A physician at The Cleveland Clinic can now view photos of a patient’s hand and an X-ray of the same hand side-by-side within the electronic medical record to determine the best treatment plan, according to Louis Lannum, the director of enterprise imaging at the nine hospital health system, during a session at the HIMSS 2015 annual meeting.
This advance was made possible by the organization’s adoption of an enterprise VNA to facilitate access to images and other unstructured patient data throughout the system. The organization is one of a growing number that have adopted an enterprise-wide imaging strategy. It’s the latest step in the evolution of imaging, explained Richard “Skip” Kennedy, MSC, a radiologist and regional technical director of imaging information at Kaiser Permanente Medical Group.
“We adapted to the idea that the EMR is the fundamental [hub] for all imaging, “ Kennedy said.
Lannum said the Cleveland Clinic was motivated to make the switch to an enterprise-wide image solution when they realized that more than 60% of the data physicians need at the point of care—unstructured data such as images—were missing from the medical record. These data were trapped in silos throughout the organization.
To remedy this, the organization opted to pursue an organization-wide strategy for cataloging and storing images, regardless of which department created them.
“It’s more than just storage,” Lannum said. He explained that VNAs initially emerged to extend storage capabilities of radiology departments, however, these systems have evolved to include workflows, central image management, and a single access point.
Previous imaging strategies have been “radiology-centric,” Lannum said, but as more specialties utilize images, it is becoming more important to look at imaging management at the enterprise level. At many organizations, this process has included no longer referring to other specialties using the VNA as “the ologies.”

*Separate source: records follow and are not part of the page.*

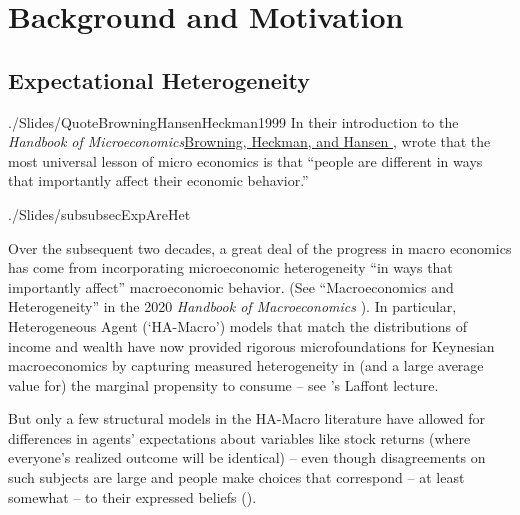 \section{Background and Motivation}\label{motivation-and-context}


\subsection{Expectational Heterogeneity}\label{EpiExpHet}\hypertarget{EpiExpHet}{}

\begin{verbatimwrite}{./Slides/QuoteBrowningHansenHeckman1999}%
    In their introduction to the \textit{Handbook of Microeconomics}\href{http://larspeterhansen.org/wp-content/uploads/2016/11/Microdata-and-GE-Models.pdf}{Browning, Heckman, and Hansen \citeyear{browning_chapter_1999}}, wrote that the most universal lesson of micro economics is that ``people are different in ways that importantly affect their economic behavior.''
\end{verbatimwrite}%
\begin{verbatimwrite}{./Slides/subsubsecExpAreHet}

\end{verbatimwrite}
    Over the subsequent two decades, a great deal of the progress in macro economics has come from incorporating microeconomic heterogeneity ``in ways that importantly affect'' macroeconomic behavior.  (See ``Macroeconomics and Heterogeneity'' in the 2020 \textit{Handbook of Macroeconomics} \cite{kmpHandbook}).  In particular, Heterogeneous Agent  (`HA-Macro') models that match the distributions of income and wealth
    have now provided rigorous microfoundations for Keynesian macroeconomics by capturing measured heterogeneity in (and a large average value for) the marginal propensity to consume -- see \cite{violante_marginal_2021}'s Laffont lecture.

    But only a few structural models in the HA-Macro literature have allowed for differences in agents' expectations about variables like stock returns (where everyone's realized outcome will be identical) -- even though disagreements on such subjects are large and people make choices that correspond -- at least somewhat --  to their expressed beliefs (\cite{gmsuBeliefs}).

“It is time to stop talking about ologies,” Kennedy said. “Now, we have to learn to collaborate (within the enterprise model).”
So far, 35 of the 45–50 departments that produce images at the Cleveland Clinic have been integrated into the enterprise-wide system.

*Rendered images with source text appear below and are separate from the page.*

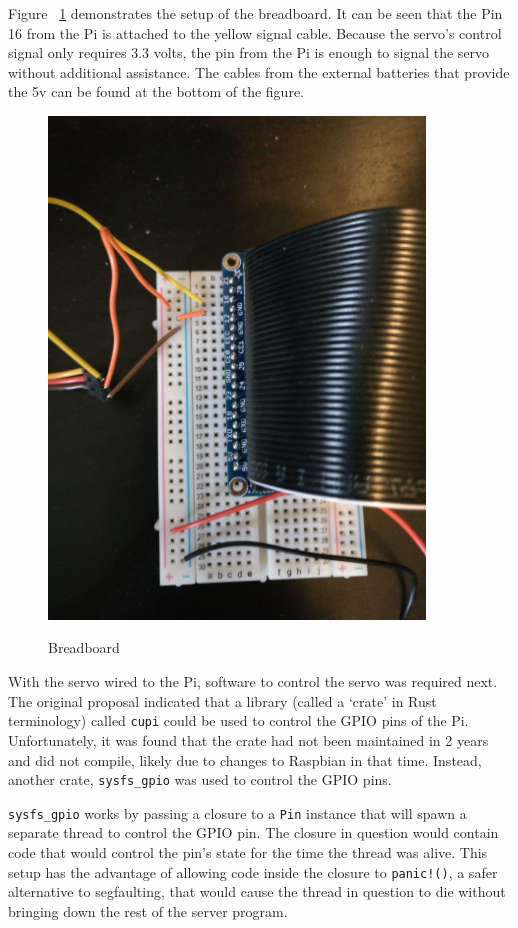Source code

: \documentclass[a4paper]{article}
\begin{document}
Figure ~\ref{fig:breadboard} demonstrates the setup of the breadboard.
It can be seen that the Pin 16 from the Pi is attached to the yellow signal cable.
Because the servo's control signal only requires 3.3 volts, the pin from the Pi is enough to signal the servo without additional assistance.
The cables from the external batteries that provide the 5v can be found at the bottom of the figure.

\begin{figure}[H]
    \center
    \caption{Breadboard}
    \includegraphics[width=10cm]{breadboard.jpg}
    \label{fig:breadboard}
\end{figure}



With the servo wired to the Pi, software to control the servo was required next.
The original proposal indicated that a library (called a `crate' in Rust terminology) called \texttt{cupi} could be used to control the GPIO pins of the Pi.
Unfortunately, it was found that the crate had not been maintained in 2 years and did not compile, likely due to changes to Raspbian in that time.
Instead, another crate, \texttt{sysfs\_gpio} was used to control the GPIO pins.

\texttt{sysfs\_gpio} works by passing a closure to a \texttt{Pin} instance that will spawn a separate thread to control the GPIO pin.
The closure in question would contain code that would control the pin's state for the time the thread was alive.
This setup has the advantage of allowing code inside the closure to \texttt{panic!()}, a safer alternative to segfaulting, that would cause the thread in question to die without bringing down the rest of the server program.
\end{document}
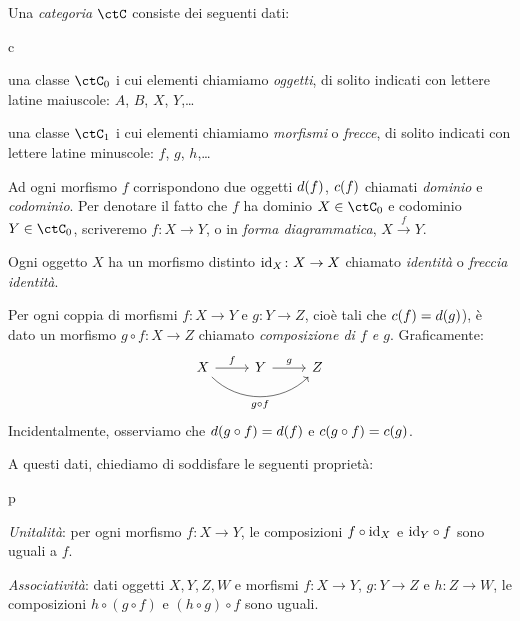 \begin{definition}[Categoria]
 Una \emph{categoria} $\ctC$ consiste dei seguenti dati:
 \begin{enumtag}{c}
  \item\label{c_1} una classe $\ctC_0$ i cui elementi chiamiamo \emph{oggetti}, di solito indicati con lettere latine maiuscole: $A$, $B$, $X$, $Y$,\dots
  \item\label{c_2} una classe $\ctC_1$ i cui elementi chiamiamo \emph{morfismi} o \emph{frecce}, di solito indicati con lettere latine minuscole: $f$, $g$, $h$,\dots
  \item\label{c_3} Ad ogni morfismo $f$ corrispondono due oggetti $d(f)$, $c(f)$ chiamati \emph{dominio} e \emph{codominio}. Per denotare il fatto che $f$ ha dominio $X\in\ctC_0$ e codominio $Y\in\ctC_0$, scriveremo $f\colon X\to Y$, o in \emph{forma diagrammatica}, $X \xrightarrow{f} Y$.
  \item\label{c_4} Ogni oggetto $X$ ha un morfismo distinto $\mathrm{id}_X\colon X\to X$ chiamato \emph{identità} o \emph{freccia identità}.
  \item\label{c_5} Per ogni coppia di morfismi $f\colon X\to Y$ e $g\colon Y\to Z$, cioè tali che $c(f)=d(g)$), è dato un morfismo $g\circ f:X\to Z$ chiamato \emph{composizione di $f$ e $g$}. Graficamente:
  \[
  \begin{tikzcd}
   X \ar{r}{f}
   \ar[rounded corners,out=-45, in=225]{rr}[swap]{g\circ f}
   & Y \ar{r}{g} & Z \\
   &&
  \end{tikzcd}
  \]
Incidentalmente, osserviamo che $d(g\circ f)=d(f)$ e $c(g\circ f)=c(g)$.
\end{enumtag}
  A questi dati, chiediamo di soddisfare le seguenti proprietà:
\begin{enumtag}{p}
  \item \label{p_1} \emph{Unitalità}: per ogni morfismo $f:X\to Y$, le composizioni $f\circ\mathrm{id}_X$ e $\mathrm{id}_Y\circ f$ sono uguali a $f$.
  \item \label{p_2} \emph{Associatività}: dati oggetti $X,Y,Z,W$ e morfismi $f\colon X\to Y$, $g\colon Y\to Z$ e $h\colon Z\to W$, le composizioni $h\circ (g\circ f)$ e $(h\circ g)\circ f$ sono uguali.
 \end{enumtag}
\end{definition}
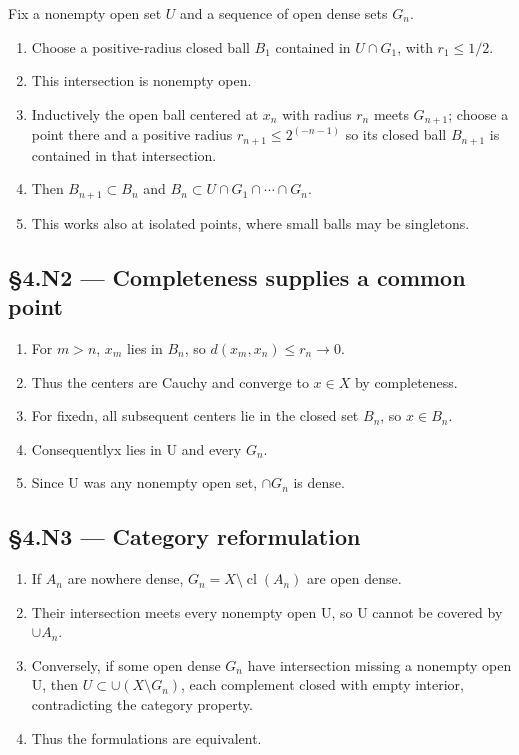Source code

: \documentclass[preprint,12pt,aps,pra,showkeys,amsmath,amssymb,superscriptaddress,floatfix]{revtex4-2}
\theoremstyle{definition}
\theoremstyle{remark}
\begin{document}
Fix a nonempty open set \(U\) and a sequence of open dense sets \(G_n\).

\begin{enumerate}
\def\labelenumi{\arabic{enumi}.}
\item
  Choose a positive-radius closed ball \(B_{1}\) contained in
  \(U\cap G_{1}\), with \(r_{1}\le 1/2\).
\item
  This intersection is nonempty open.
\item
  Inductively the open ball centered at \(x_n\) with radius \(r_n\)
  meets \(G_{n+1}\); choose a point there and a positive radius
  \(r_{n+1}\le 2^{(-n-1)}\) so its closed ball \(B_{n+1}\) is contained
  in that intersection.
\item
  Then \(B_{n+1}\subset B_n\) and
  \(B_n\subset U\cap G_{1}\cap \cdots \cap G_n\).
\item
  This works also at isolated points, where small balls may be
  singletons.
\end{enumerate}

\subsection{§4.N2 --- Completeness supplies a common
point}\label{n2-completeness-supplies-a-common-point}

\begin{enumerate}
\def\labelenumi{\arabic{enumi}.}
\item
  For \(m>n\), \(x_m\) lies in \(B_n\), so \(d(x_m,x_n)\le r_n\to 0\).
\item
  Thus the centers are Cauchy and converge to \(x\in X\) by
  completeness.
\item
  For fixedn, all subsequent centers lie in the closed set \(B_n\), so
  \(x\in B_n\).
\item
  Consequentlyx lies in U and every \(G_n\).
\item
  Since U was any nonempty open set, \(\cap G_n\) is dense.
\end{enumerate}

\subsection{§4.N3 --- Category
reformulation}\label{n3-category-reformulation}

\begin{enumerate}
\def\labelenumi{\arabic{enumi}.}
\item
  If \(A_n\) are nowhere dense, \(G_n=X\setminus\operatorname{cl}(A_n)\)
  are open dense.
\item
  Their intersection meets every nonempty open U, so U cannot be covered
  by \(\cup A_n\).
\item
  Conversely, if some open dense \(G_n\) have intersection missing a
  nonempty open U, then \(U\subset \cup (X\setminus G_n)\), each
  complement closed with empty interior, contradicting the category
  property.
\item
  Thus the formulations are equivalent.
\end{enumerate}
\end{document}

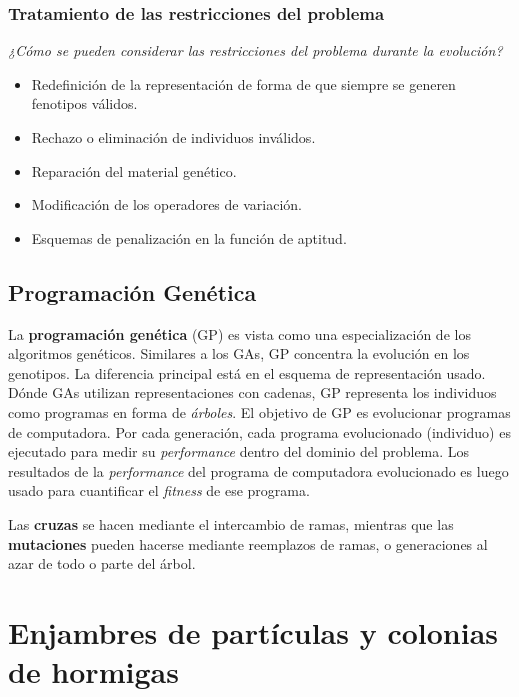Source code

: \documentclass[10pt,a4paper]{article}
\begin{document}
\subsubsection{Tratamiento de las restricciones del problema}

\textit{¿Cómo se pueden considerar las restricciones del problema durante la evolución?}

\begin{itemize}
\item Redefinición de la representación de forma de que siempre se generen fenotipos válidos.
\item Rechazo o eliminación de individuos inválidos.
\item Reparación del material genético.
\item Modificación de los operadores de variación.
\item Esquemas de penalización en la función de aptitud.
\end{itemize}

\subsection{Programación Genética}

La \textbf{programación genética} (GP) es vista como una especialización de los algoritmos genéticos. Similares a los GAs, GP concentra la evolución en los genotipos. La diferencia principal está en el esquema de representación usado. Dónde GAs utilizan representaciones con cadenas, GP representa los individuos como programas en forma de \textit{árboles}. El objetivo de GP es evolucionar programas de computadora. Por cada generación, cada programa evolucionado (individuo) es ejecutado para medir su \textit{performance} dentro del dominio del problema. Los resultados de la \textit{performance} del programa de computadora evolucionado es luego usado para cuantificar el \textit{fitness} de ese programa.

Las \textbf{cruzas} se hacen mediante el intercambio de ramas, mientras que las \textbf{mutaciones} pueden hacerse mediante reemplazos de ramas, o generaciones al azar de todo o parte del árbol.


\section{Enjambres de partículas y colonias de hormigas}
\end{document}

In addition to solving some of the storage and access problems associated with siloed image management, Lannum said the new system is giving physicians the opportunity to utilize a wider array of image capture devices and provide more efficient care. For example, if a patient sees a dermatologist for a rash, the dermatologist could ask the patient to take “medical selfies” of the rash during treatment and the physician can incorporate these images into the record to assess treatment results.

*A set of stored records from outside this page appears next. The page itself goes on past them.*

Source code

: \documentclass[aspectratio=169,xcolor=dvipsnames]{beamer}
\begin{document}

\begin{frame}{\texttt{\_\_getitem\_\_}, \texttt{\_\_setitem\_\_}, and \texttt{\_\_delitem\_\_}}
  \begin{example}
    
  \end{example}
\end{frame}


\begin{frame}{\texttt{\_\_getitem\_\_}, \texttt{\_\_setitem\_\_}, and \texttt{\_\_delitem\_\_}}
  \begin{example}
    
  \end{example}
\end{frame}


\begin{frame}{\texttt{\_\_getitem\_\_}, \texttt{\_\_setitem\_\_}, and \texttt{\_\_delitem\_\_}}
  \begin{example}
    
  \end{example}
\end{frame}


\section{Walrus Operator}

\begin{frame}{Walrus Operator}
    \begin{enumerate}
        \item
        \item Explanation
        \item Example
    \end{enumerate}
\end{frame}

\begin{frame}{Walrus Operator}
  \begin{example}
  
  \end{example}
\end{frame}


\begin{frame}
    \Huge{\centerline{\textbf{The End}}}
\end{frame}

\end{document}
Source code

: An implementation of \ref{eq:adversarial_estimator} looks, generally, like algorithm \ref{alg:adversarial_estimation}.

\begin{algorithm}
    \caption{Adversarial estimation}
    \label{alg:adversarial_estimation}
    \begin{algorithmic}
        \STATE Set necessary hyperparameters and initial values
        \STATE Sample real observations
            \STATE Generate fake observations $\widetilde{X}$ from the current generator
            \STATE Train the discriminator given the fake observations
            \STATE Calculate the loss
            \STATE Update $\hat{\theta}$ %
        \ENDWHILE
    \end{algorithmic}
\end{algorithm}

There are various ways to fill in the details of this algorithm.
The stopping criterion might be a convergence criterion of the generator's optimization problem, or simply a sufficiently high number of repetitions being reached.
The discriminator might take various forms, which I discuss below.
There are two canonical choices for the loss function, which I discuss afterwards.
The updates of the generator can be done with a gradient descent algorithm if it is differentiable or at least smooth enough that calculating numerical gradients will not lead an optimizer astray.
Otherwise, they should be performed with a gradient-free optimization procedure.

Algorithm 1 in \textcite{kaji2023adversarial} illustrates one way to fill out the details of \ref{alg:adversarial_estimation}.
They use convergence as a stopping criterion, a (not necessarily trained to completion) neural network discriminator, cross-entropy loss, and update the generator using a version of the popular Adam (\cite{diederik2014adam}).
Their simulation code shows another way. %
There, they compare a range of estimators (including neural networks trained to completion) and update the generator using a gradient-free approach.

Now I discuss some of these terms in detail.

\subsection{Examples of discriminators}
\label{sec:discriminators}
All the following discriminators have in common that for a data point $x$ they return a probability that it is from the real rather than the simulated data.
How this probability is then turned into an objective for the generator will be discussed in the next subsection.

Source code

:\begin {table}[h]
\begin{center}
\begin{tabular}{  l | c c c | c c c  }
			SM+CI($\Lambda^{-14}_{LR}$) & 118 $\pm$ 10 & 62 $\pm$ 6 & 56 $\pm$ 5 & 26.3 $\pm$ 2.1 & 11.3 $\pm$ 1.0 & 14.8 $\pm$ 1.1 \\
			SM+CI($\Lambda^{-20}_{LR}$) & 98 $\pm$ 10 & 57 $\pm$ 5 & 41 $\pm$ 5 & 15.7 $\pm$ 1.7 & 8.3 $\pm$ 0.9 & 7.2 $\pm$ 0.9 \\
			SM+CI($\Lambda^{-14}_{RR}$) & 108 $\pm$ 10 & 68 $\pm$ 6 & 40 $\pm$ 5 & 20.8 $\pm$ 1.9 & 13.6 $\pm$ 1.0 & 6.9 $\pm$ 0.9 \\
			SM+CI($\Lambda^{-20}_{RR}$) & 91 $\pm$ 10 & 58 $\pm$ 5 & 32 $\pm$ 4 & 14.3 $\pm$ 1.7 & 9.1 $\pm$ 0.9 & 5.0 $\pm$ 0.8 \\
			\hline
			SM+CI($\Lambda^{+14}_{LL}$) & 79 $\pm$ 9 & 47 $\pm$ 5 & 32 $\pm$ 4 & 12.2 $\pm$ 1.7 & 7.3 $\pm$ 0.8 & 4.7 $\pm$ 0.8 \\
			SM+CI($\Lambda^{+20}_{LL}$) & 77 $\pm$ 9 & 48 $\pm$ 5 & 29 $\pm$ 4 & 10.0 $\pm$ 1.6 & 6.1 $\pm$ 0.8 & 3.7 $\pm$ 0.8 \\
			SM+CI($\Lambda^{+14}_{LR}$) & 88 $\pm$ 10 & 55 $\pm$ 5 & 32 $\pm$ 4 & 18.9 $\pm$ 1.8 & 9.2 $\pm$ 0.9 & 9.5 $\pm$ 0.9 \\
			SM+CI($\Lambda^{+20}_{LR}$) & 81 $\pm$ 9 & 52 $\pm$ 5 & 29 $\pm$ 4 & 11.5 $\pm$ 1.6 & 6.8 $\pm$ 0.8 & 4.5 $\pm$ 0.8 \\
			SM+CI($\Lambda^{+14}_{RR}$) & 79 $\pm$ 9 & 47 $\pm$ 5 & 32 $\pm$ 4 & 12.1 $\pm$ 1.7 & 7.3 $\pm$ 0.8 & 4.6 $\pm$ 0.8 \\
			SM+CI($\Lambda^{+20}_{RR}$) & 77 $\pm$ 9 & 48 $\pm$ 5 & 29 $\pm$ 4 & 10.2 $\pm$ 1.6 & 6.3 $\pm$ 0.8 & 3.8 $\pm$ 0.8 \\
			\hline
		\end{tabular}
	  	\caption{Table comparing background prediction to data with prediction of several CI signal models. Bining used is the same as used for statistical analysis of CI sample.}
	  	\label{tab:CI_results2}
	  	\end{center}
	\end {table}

One of the keys to a successful enterprise image strategy, according to Lannum, is having strong governance. He explained that the Cleveland Clinic has created a governance body, including the chief information officer and representatives from the departments using imaging, that meets regularly. This body helps set image storage policies and helps to ensure that new systems purchased by various departments are compatible with the enterprise system.
Another key to a successful enterprise imaging strategy is to ensure that communication among specialties doesn’t suffer, said Kennedy. He explained that despite the inefficiencies associated with earlier generations of imaging technologies, these older technologies also required one-on-one discussions among clinicians or even physical handoffs of data. It is critical, he said, for enterprise strategies to include good cross-department communication and collaboration.
“For all the inefficiencies, we had a communication and collaboration process build into that,” he said. “We need to maintain that.”